* WHAT THE TASK ASKS
Return all lines in the data where the string "copies" can be found.

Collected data
━━━━━━━━
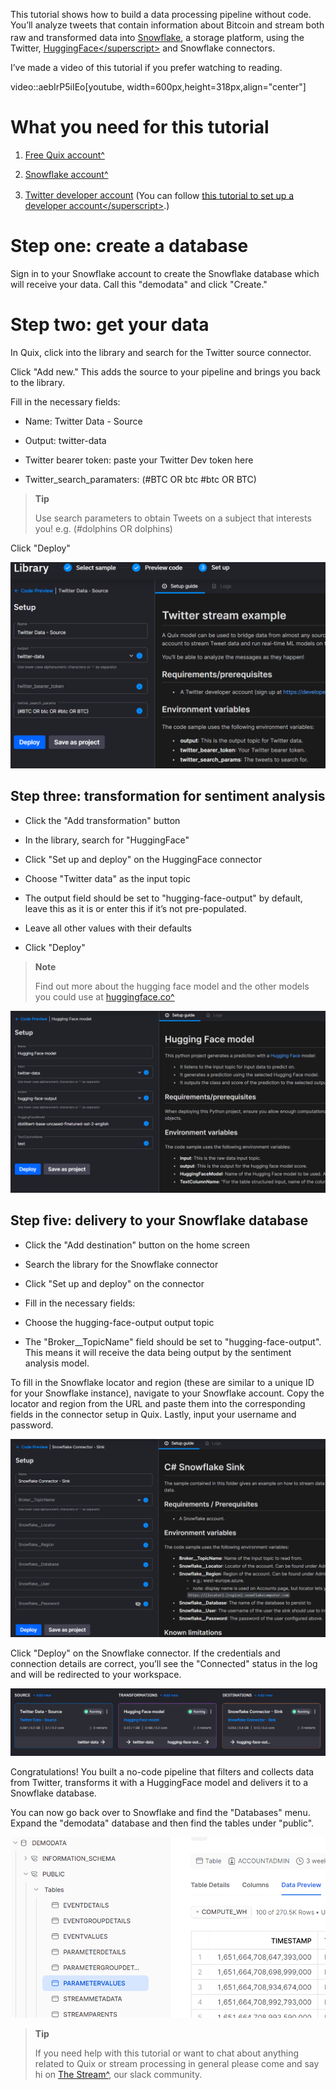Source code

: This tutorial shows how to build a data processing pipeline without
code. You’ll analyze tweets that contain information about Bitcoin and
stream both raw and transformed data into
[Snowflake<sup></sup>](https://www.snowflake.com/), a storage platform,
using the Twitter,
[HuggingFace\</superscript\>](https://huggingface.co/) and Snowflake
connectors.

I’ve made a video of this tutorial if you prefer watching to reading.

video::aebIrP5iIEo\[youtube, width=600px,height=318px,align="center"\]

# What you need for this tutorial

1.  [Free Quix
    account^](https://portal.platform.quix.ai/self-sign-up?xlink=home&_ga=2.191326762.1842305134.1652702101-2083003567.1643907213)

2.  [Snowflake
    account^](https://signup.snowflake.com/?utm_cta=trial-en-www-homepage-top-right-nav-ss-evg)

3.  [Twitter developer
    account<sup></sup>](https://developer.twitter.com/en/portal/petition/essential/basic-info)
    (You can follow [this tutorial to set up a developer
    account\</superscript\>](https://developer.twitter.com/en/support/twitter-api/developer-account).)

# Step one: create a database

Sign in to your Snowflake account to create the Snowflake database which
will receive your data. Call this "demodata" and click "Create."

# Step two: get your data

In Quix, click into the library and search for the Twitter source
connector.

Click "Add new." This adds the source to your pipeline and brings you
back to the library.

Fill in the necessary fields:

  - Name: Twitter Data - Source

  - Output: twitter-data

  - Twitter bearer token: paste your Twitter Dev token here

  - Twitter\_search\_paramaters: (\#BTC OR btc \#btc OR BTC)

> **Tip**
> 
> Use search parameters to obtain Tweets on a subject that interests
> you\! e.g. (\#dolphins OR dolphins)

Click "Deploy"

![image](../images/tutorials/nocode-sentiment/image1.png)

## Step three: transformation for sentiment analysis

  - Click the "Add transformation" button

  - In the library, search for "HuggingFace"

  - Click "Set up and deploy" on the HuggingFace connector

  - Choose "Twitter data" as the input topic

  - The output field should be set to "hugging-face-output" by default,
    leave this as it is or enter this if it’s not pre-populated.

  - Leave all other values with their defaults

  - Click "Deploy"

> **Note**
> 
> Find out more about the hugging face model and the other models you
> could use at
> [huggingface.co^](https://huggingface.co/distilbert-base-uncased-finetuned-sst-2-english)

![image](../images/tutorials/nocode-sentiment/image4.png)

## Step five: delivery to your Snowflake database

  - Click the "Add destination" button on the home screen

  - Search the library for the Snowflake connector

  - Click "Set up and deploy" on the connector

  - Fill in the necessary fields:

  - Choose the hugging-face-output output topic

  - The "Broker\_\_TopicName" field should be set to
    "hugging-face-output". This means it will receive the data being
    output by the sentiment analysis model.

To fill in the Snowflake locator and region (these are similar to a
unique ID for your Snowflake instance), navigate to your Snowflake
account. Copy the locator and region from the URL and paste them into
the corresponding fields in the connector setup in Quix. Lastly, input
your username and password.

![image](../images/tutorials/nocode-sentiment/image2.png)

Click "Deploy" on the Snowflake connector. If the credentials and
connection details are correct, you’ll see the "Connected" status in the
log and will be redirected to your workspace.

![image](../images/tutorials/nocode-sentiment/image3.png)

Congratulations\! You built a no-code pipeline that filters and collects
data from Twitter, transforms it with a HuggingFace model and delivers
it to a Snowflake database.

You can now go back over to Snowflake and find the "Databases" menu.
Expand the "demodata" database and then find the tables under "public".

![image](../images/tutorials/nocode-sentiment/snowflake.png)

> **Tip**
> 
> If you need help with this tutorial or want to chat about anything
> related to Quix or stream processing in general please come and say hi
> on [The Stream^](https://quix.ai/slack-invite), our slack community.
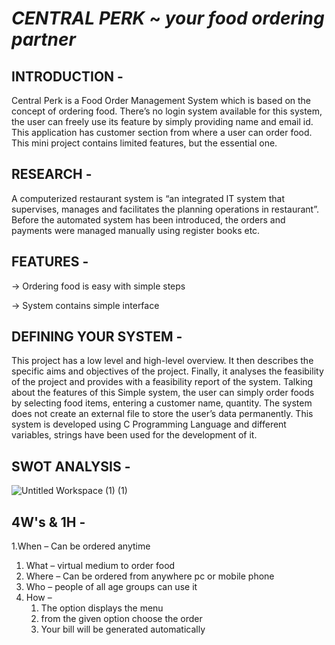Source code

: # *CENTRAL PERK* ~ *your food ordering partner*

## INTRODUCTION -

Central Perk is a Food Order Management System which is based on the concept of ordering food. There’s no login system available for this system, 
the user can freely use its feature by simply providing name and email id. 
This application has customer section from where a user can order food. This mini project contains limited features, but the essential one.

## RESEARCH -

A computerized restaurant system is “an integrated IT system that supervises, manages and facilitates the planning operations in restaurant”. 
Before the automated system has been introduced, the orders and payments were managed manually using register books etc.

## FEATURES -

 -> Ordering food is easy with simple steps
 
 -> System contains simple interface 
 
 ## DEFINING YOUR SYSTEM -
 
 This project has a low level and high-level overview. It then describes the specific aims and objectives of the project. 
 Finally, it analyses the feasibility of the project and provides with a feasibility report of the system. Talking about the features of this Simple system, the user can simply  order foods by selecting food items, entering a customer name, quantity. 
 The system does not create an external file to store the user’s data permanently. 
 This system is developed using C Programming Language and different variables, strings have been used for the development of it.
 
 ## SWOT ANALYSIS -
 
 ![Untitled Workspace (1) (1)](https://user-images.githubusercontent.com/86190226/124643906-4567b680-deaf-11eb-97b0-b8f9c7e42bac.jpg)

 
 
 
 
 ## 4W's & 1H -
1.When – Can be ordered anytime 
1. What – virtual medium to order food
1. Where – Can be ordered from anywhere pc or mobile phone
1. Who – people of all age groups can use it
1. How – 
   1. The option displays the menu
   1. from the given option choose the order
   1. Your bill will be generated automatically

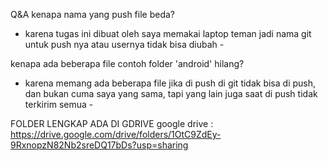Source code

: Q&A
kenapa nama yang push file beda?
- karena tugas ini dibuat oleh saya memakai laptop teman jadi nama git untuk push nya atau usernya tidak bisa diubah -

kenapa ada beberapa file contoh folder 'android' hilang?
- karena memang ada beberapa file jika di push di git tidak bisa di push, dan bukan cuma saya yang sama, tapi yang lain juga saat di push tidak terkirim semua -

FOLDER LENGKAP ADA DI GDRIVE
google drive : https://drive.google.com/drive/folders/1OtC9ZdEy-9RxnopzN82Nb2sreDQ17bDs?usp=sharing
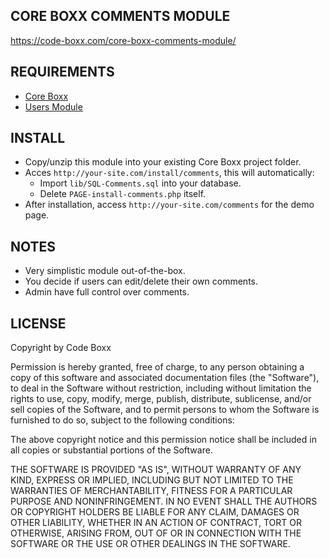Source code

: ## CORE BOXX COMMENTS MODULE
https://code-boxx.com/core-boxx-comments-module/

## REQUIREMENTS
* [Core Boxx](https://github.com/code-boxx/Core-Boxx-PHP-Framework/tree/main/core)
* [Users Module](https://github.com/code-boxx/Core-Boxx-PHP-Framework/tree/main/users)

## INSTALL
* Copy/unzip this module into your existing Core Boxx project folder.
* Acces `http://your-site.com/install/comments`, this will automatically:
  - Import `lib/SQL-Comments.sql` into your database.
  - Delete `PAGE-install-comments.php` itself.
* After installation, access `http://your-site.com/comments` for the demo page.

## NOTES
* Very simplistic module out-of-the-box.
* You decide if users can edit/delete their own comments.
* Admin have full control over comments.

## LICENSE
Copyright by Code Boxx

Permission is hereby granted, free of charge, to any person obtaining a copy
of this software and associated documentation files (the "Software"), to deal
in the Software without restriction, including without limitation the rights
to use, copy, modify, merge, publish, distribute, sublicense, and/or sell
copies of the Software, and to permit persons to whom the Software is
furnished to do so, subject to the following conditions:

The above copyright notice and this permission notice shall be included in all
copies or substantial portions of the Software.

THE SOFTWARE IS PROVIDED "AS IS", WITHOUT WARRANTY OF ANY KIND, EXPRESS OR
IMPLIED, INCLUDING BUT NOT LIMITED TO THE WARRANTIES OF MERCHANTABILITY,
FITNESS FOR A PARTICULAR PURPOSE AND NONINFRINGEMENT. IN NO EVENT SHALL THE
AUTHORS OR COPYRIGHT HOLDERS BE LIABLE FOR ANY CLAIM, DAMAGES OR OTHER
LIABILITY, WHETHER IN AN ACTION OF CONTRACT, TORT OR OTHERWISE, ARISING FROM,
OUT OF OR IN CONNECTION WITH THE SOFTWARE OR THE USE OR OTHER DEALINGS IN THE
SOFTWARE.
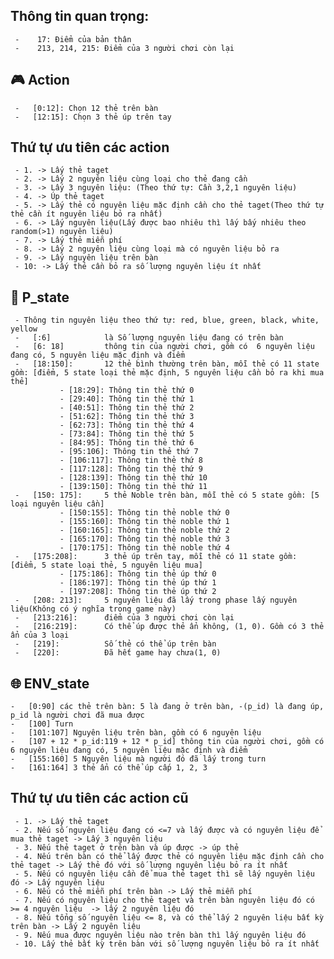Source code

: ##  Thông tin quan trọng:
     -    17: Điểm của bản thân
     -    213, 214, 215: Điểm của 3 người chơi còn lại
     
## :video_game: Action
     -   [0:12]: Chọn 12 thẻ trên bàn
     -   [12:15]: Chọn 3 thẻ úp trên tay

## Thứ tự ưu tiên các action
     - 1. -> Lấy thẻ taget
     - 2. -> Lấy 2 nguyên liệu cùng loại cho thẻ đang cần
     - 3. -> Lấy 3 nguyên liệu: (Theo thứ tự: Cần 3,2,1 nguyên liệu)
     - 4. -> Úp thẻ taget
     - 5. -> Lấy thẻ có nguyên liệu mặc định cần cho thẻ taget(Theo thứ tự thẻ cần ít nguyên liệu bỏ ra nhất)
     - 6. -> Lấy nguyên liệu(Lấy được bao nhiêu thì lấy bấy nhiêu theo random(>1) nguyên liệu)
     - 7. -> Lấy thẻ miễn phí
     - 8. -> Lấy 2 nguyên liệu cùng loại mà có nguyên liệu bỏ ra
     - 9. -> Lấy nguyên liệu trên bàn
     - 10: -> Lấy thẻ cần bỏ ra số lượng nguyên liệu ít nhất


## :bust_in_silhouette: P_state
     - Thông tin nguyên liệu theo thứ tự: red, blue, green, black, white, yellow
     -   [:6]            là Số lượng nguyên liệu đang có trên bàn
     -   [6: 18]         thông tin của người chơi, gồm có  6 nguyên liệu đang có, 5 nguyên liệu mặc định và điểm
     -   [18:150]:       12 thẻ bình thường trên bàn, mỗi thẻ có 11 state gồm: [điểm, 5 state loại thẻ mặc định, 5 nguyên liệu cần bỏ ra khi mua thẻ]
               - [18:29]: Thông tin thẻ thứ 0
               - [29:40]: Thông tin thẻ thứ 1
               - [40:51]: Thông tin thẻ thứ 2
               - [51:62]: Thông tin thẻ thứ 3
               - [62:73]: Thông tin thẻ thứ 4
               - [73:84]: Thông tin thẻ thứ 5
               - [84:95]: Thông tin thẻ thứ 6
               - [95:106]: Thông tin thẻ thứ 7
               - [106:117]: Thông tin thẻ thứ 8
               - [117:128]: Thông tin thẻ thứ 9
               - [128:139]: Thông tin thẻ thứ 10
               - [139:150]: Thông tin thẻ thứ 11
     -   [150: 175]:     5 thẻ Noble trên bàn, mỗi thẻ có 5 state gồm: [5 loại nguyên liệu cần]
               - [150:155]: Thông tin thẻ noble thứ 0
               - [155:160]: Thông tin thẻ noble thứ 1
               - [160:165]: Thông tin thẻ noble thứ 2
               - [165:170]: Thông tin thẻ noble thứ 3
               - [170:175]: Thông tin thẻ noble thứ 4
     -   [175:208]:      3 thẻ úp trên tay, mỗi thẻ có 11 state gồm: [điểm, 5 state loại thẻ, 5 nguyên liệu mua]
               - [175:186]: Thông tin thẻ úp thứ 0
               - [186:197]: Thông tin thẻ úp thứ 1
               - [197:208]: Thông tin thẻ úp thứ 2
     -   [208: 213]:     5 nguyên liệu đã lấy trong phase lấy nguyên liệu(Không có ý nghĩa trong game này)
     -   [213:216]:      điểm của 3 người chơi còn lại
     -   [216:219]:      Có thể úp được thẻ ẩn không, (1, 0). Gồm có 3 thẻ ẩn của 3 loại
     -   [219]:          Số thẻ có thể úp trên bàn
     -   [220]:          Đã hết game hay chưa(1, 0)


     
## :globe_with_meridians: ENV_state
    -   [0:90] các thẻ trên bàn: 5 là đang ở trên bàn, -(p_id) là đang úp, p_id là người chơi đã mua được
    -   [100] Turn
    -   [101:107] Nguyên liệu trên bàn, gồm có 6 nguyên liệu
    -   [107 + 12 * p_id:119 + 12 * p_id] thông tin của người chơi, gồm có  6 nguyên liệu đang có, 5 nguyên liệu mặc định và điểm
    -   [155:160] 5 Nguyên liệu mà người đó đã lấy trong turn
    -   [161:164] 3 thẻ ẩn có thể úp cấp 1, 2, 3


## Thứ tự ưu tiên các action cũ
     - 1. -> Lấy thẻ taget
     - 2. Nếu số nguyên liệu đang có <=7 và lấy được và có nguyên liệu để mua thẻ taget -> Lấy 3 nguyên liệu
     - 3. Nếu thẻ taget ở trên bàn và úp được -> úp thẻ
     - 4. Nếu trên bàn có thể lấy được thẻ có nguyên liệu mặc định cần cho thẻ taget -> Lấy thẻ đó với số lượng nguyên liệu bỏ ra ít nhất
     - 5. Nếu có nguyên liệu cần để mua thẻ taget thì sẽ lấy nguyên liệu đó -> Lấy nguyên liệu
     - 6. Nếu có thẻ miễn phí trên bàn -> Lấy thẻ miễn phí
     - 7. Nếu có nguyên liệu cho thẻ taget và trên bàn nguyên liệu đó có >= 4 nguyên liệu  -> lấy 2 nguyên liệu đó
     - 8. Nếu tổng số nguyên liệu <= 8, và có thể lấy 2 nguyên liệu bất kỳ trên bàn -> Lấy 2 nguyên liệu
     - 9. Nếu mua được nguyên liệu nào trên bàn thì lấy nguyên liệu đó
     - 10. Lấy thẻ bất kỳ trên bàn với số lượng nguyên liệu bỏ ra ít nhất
━━━━━━━━
* RESPONSE TO THIS TASK
copies of the Software, and to permit persons to whom the Software is
copies or substantial portions of the Software.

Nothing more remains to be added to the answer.